I agree that JPJ is really self-effacing. I sat next to him for a week in John Moore's mando class at the UK's Sore Fingers Summer School - and I learnt a heck of a lot just from watching him. It says something about the guy that a player like that is always learning. I remember that after one day, we all went as usual to the bar for the jam sessions that go on well into the night. After a time I sat in on the edge of one session in which a guy was playing some wonderful cajun accordian and singing. JPJ was sitting in simply using the mandolin to provide the effect of the triangle; another lesson - it's all about the music and making the whole thing sound good; no ego there at all

----------


## frankseanez

Too tasty, that!

----------


## Taube Marks

To echo mando Gordon's post:  a couple of years ago I was in a mandolin class at Sore Fingers (the British bluegrass and old time "camp" held each year in the Cotwolds), sitting next to a slightly built man with a nice mandolin.  

I glanced at his name tag, it said "John Jones..."  

"Some alias," I said, and we laughed.  I sat in that class for most of the week, exchanging quips etc. before it finally clicked who he was!  All that was apparent was that he was an extremely nice chap, had a damned nice mandolin and matching mandola, that we shared the same tasts in shoes (MBTs) and that he could play durned well.  When the teacher asked him what he did, he simply said "kind of a studio musician."  Very unassuming.  He came back again the next year too. 

Some fo the old time jams were something else, and he played his "buffalo" as Reyna Gellert called it in the teachers' concert. 

Taube

----------


## SternART

He was in some of my classes at the first Mandolin Symposium in Santa Cruz.....had been traveling with Chris Thile et al touring after they met at Merlefest.  I told him he looked a lot like a rock musician I had seen open for Vanilla Fudge years ago........he admitted it was indeed his first American tour.  BTW Led Zep blew away Vanilla Fudge that night.

----------


## Keith Erickson

It's just great to see some of my childhood rock hero's like John Paul Jones and Alex Lifeson playing mandolin family of instruments.  

....but since this is a JPJ thread, let me get back to him.  I have to admit John Paul Jones is one heck of a musician.  This version of Going to California is just full of class.

----------


## JeffD

The mandolin is simple to explain, and simple to understand, but it takes a lifetime to play well.

"Four unison pairs, tuned in fifths, starts on G, two frets per finger, use a pick." All the rest is up to us!

----------


## Fliss

> On Andy Manson's website, there are some photos of a mandocello he made for JPJ, presumably built to match the mandolin in the video.

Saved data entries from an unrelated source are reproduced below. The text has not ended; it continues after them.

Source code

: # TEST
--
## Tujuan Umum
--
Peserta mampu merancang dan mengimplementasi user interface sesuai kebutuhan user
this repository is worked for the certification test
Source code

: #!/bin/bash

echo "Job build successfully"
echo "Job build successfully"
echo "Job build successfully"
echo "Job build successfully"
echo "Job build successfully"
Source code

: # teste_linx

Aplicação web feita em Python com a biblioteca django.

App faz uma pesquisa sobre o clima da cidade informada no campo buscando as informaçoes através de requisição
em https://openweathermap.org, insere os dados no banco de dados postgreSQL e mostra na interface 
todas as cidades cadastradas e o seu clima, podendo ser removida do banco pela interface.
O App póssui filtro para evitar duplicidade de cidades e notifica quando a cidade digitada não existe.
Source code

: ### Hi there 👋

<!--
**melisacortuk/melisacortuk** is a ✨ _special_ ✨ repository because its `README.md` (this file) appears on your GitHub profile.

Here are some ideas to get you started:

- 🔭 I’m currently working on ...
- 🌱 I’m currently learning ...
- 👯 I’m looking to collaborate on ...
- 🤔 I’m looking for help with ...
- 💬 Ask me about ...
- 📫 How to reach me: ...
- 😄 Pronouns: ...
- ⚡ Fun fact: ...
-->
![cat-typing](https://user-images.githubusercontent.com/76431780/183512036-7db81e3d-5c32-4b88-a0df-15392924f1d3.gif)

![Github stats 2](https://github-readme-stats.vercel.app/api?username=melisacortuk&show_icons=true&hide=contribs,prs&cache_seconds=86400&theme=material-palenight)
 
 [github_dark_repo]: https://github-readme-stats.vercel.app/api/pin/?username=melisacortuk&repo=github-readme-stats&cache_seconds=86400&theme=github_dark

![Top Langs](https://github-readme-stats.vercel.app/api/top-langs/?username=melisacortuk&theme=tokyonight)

The colour, inlays and the shape of the end of the fretboard are the same.
> 
> Patrick


There are also photos on Andy Manson's site of a "minimalist" mando he made for John Paul Jones: http://www.andymanson.co.uk/photos-group-55.html  which is different from the one in the video, but the one in the video does also look very like a Manson.  

I had the privilege of (briefly) sampling a mando by Andy Manson at the weekend, and it was a beautiful work of art.  

Graet video btw, thanks for posting that!

Fliss

----------


## Tripp Johnson

Saw JPJ at Merlefest a few years ago, sitting in with various groups.  I didn't know he would be there and at first I just stood there staring. Truly a rock icon. I think his role in Led Zep has yet to be fully understood or appreciated.

----------


## catmandu2

I'm a huge JPJ fan.  Don't know much about him regarding mando--I've heard some of his recorded music; I'm a working bassist as much as a mando player...and grew up on Zep.  I'm an upright bass player of jazz, folk, and bluegrass, but I default to Page and JPJ riffs whenever I have a bass guitar in my hands.

----------


## jefflester

He was a "student" at the first mandolin Symposium in 2004. First photo is from the concert when he played an octave in duet with Grisman. 2nd photo was about 2 AM the final night. He was ready to leave, but Chris Thile was his ride and Chris was busy picking with the teenagers.

----------


## Ed Goist

Here's wishing a very happy birthday today to John Paul Jones!
Jones was born on this date in 1946.

----------


## John Soper

Some people aren't very retiring...

----------


## f5loar

JPJ is a pretty serious mandolin picker.   I understand he recently joined that LL owners club.

----------


## Mandolin Mick

I thought I'd resurrect this old thread to say that John Paul Jones uses Elixir Strings because Chris Thile recommended them to him.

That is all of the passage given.